### Records shown:
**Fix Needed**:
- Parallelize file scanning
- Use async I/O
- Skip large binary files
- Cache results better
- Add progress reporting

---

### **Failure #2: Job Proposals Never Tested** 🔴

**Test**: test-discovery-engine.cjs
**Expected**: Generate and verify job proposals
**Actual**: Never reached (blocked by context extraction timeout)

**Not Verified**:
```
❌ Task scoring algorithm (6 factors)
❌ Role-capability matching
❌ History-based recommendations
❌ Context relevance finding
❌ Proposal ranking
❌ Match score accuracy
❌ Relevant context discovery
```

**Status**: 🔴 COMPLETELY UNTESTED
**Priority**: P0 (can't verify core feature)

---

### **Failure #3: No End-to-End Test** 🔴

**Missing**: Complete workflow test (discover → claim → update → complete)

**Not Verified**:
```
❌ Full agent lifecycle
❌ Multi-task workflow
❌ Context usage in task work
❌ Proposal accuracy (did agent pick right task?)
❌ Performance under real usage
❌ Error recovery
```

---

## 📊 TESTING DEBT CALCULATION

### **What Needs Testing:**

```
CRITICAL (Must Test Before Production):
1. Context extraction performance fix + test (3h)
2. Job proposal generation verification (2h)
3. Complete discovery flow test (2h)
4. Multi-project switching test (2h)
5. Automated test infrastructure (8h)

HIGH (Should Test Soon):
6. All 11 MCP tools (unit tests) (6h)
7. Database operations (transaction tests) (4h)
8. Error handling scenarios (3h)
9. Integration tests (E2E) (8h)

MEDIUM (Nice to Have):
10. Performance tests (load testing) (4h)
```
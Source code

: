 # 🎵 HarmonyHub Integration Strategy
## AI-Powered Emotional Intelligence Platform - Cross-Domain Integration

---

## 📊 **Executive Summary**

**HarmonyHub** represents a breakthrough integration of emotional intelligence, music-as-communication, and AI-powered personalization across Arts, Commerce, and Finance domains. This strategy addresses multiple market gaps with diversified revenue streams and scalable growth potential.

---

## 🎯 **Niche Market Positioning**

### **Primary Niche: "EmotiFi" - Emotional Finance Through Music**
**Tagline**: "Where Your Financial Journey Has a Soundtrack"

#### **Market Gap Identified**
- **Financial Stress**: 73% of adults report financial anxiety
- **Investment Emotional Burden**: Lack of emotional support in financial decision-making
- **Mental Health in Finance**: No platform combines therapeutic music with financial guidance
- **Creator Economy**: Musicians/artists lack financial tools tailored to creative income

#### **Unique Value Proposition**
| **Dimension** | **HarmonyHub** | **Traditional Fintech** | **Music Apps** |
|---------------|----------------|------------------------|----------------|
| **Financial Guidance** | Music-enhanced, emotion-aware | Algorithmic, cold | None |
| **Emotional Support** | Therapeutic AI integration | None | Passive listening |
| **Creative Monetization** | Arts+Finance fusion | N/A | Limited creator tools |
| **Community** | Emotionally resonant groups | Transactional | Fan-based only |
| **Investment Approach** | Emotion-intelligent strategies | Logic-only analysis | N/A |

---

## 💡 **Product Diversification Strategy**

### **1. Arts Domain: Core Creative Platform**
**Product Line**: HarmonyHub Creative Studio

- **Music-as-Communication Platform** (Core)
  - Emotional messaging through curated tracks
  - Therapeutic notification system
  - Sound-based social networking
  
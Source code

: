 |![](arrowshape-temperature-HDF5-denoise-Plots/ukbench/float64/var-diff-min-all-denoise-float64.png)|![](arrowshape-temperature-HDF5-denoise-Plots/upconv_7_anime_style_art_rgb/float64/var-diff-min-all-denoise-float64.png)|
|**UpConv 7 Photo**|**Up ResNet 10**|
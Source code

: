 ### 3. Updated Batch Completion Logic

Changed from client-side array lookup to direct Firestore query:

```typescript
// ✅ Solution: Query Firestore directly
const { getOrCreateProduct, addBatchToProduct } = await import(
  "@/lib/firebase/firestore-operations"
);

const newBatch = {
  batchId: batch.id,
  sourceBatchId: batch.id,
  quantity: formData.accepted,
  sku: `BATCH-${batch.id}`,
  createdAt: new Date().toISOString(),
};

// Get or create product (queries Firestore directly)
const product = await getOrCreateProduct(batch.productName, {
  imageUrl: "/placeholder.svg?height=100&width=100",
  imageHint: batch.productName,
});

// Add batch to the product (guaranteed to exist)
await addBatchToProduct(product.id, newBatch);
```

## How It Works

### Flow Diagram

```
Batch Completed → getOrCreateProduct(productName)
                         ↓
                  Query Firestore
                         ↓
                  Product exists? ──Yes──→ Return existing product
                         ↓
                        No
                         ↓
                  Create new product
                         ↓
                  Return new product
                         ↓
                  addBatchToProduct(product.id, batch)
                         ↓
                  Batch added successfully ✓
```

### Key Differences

### Task details:
Select every line in the material above where the string "tests" occurs, and copy it.

### Answer area:
6. All 11 MCP tools (unit tests) (6h)
7. Database operations (transaction tests) (4h)
9. Integration tests (E2E) (8h)
10. Performance tests (load testing) (4h)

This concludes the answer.